• TASK INSTRUCTIONS:
Locate every line below that contains the word "list" and copy it.

• SUPPLIED ENTRIES:
##########

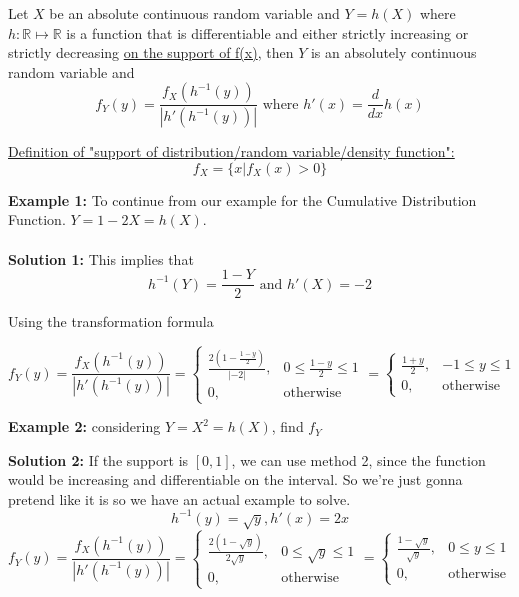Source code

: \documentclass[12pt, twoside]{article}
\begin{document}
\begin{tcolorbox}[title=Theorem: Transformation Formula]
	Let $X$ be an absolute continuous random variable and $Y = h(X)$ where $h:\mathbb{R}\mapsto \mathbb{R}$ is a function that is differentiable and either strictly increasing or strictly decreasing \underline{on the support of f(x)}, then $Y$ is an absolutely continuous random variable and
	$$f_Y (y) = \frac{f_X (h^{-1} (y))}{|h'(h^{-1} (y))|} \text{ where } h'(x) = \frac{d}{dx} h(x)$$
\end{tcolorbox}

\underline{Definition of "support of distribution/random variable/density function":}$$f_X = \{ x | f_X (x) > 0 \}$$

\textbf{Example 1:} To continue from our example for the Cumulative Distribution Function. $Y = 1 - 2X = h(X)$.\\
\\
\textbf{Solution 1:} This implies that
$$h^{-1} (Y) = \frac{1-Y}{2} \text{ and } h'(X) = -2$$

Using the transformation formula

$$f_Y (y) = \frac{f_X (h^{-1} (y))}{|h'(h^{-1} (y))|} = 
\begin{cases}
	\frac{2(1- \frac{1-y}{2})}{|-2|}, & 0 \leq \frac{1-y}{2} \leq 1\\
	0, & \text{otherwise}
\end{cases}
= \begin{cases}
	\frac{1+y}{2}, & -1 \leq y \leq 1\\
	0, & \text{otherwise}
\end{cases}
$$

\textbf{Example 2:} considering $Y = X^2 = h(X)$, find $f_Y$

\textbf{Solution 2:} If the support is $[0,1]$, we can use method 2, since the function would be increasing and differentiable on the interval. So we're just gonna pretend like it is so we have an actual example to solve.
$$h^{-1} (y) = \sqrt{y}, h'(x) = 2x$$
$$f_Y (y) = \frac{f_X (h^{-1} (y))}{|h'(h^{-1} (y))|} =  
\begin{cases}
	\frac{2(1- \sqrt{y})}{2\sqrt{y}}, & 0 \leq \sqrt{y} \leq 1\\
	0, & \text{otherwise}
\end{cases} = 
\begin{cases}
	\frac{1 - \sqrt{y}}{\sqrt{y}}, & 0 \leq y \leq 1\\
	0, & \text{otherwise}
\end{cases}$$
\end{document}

##########

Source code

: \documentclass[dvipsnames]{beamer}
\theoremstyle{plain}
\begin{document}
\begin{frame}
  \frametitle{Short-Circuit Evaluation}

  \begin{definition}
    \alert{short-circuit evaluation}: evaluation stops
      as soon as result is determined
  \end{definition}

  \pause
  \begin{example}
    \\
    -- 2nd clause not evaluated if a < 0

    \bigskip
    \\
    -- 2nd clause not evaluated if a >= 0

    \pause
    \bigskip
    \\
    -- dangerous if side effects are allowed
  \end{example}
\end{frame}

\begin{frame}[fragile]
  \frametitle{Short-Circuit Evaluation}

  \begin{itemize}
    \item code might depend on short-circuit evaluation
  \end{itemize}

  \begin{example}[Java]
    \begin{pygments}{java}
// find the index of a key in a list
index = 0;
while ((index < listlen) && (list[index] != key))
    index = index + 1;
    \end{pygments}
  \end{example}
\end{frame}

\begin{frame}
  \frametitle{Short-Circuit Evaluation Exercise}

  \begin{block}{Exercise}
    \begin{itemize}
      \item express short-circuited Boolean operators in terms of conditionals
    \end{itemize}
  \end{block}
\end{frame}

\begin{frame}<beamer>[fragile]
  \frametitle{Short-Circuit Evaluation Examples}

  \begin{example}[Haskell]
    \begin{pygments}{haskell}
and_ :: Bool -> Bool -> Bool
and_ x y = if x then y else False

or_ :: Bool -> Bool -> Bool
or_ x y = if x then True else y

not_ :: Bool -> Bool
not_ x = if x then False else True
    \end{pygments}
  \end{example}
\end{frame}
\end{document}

##########

• EXERCISE OUTPUT:
// find the index of a key in a list
while ((index < listlen) && (list[index] != key))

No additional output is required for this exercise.